2x more expensive than air travel

93% CO2 saved on train Amsterdam-London compared to plane

Pricing and ticketing

Cheaper rail and easing the booking of cross-border and multi-modal journeys is critical for citizens to shift from air and road to rail transport.

T&E believes that the decarbonisation of the transport sector cannot be achieved without ensuring that clean transport solutions are affordable to all. Rail (like all public transport) plays a key role in providing basic, affordable mobility to people who have no access to individual transport modes.

But today, rail can be very expensive. It is often a barrier for families who wish to shift from road to rail and for travelers looking to opt for rail travel rather than air. Greenpeace recently looked at 112 connections in Europe and found that rail tickets are on average 2 times more expensive than air tickets.

T&E wants to correct the imbalance between transport modes by promoting the internalisation of external costs so that modes pay for the climate damage that they cause. This would ultimately narrow the ticket price gap between air and rail.

T&E welcomes the several initiatives in European countries to reduce the price of rail. In Spain and Germany (Germany recently introduced a €49 monthly ticket giving unlimited access to the country’s local and regional rail network) both governments have decided to strongly subsidize regional and local transport allowing citizens to shift from road to rail. In Belgium, the government has decided to bear the cost of track access charges and energy of night trains with at least one stop in Belgium.

Both the EU and Member States can help achieve a fairer pricing for rail by acting on the VAT, Track Access Charges (TAC), energy costs and station charges. In 2023, T&E and Back on Track found in their briefing that setting a 0% rate of value-added tax (VAT) on cross-border night routes and reducing the track access charges (TAC) can lower the ticket prices for night trains by between 3% and 48% depending on the passenger profile.

Facilitating the booking of cross-border and multimodal tickets

The European Commission has stated its wish to improve the research and the booking of cross-border and multimodal tickets (Multimodal Digital Mobility Services Regulation). To support the European Green Deal, this regulation must enable consumers to seamlessly combine low carbon transport modes such as rail and bus across borders. One of the barriers faced by consumers to travel cross-border by rail is the lack of ticket information shared by rail operators to booking platforms, forcing them to do burdensome multiple ticket bookings. This is particularly relevant to business travelers, who are increasingly looking for more sustainable travel options, but often encounter obstacles.

T&E thinks that the EU must mandate all rail operators to fairly allow independent bookings platforms to sell their rail tickets. This would facilitate the life of citizens when traveling abroad and would also allow rail companies to better fill their trains.

Night trains

Night trains allow passengers to shift from air to rail while sleeping.

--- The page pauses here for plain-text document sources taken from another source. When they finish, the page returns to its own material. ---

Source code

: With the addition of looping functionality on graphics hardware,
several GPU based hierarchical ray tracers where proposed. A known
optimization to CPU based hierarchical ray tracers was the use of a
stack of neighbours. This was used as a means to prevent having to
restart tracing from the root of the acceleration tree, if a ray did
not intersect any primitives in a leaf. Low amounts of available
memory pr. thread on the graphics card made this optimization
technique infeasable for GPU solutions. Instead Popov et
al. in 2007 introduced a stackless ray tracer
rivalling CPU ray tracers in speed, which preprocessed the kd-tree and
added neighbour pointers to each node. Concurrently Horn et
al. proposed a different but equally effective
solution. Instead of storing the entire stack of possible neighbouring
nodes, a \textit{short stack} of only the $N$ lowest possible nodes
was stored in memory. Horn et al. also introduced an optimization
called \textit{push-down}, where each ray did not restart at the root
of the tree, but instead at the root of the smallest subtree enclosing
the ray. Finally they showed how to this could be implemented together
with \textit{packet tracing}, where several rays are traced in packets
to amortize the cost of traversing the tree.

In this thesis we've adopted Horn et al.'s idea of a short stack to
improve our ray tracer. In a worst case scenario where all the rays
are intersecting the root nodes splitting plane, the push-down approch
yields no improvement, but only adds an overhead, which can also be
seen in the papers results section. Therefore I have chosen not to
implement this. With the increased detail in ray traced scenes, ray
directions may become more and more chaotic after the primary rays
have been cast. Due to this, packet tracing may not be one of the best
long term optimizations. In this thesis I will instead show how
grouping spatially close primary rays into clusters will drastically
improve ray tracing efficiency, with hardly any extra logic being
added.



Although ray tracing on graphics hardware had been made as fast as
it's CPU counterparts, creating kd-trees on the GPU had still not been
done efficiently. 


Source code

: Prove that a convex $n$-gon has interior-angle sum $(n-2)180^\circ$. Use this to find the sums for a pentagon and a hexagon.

European night trains are slowly making their comeback in Europe. They are one of the solutions to shift passengers from air to rail. Nevertheless, the night train business model suffers from structural and regulatory disadvantages compared to planes. As a result, it is often more expensive for passengers to travel by rail for the same distance, despite the low-carbon impact of this transport mode. Years of underinvestments have also reduced the comfort and the availability of rolling stocks.

T&E and Back-on-Track Europe have shown in their 2023 briefing how the EU and Member States can easily reduce the price of a cross-border night train ticket and push for the creation of new lines by reducing the value-added tax (VAT) and the track access charges (TAC).

T&E wants the EU to table a thorough strategy to facilitate night trains development to remove the interoperability barriers between Member States and reduce the cost of operating night trains.

Rail Freight

The European Commission has fixed the objective in its 2020 Sustainable and Smart Mobility Strategy to double the rail freight traffic by 2050.

Rail, by its small carbon footprint, and at the condition of strengthening its efficiency, is an accelerator of decarbonization of the freight sector. The more rail is used, the lower the effort to electrify road transport will be. On long distances, electrification for trucks is harder to achieve, whereas rail is particularly suited to cover these distances.

T&E managed a rail freight platform between 2015-2019. This platform provided us with the opportunity to meet with key stakeholders in rail and organise workshops to discuss some of the main setbacks to modal shift. We have learned a lot about why rail freight is not growing in Europe. These findings, as well as some stakeholder opinion pieces, can be found online at lowcarbonfreight.eu. This site offers some suggestions on how policymakers can play a bigger role in supporting modal shift as a means to decarbonise transport.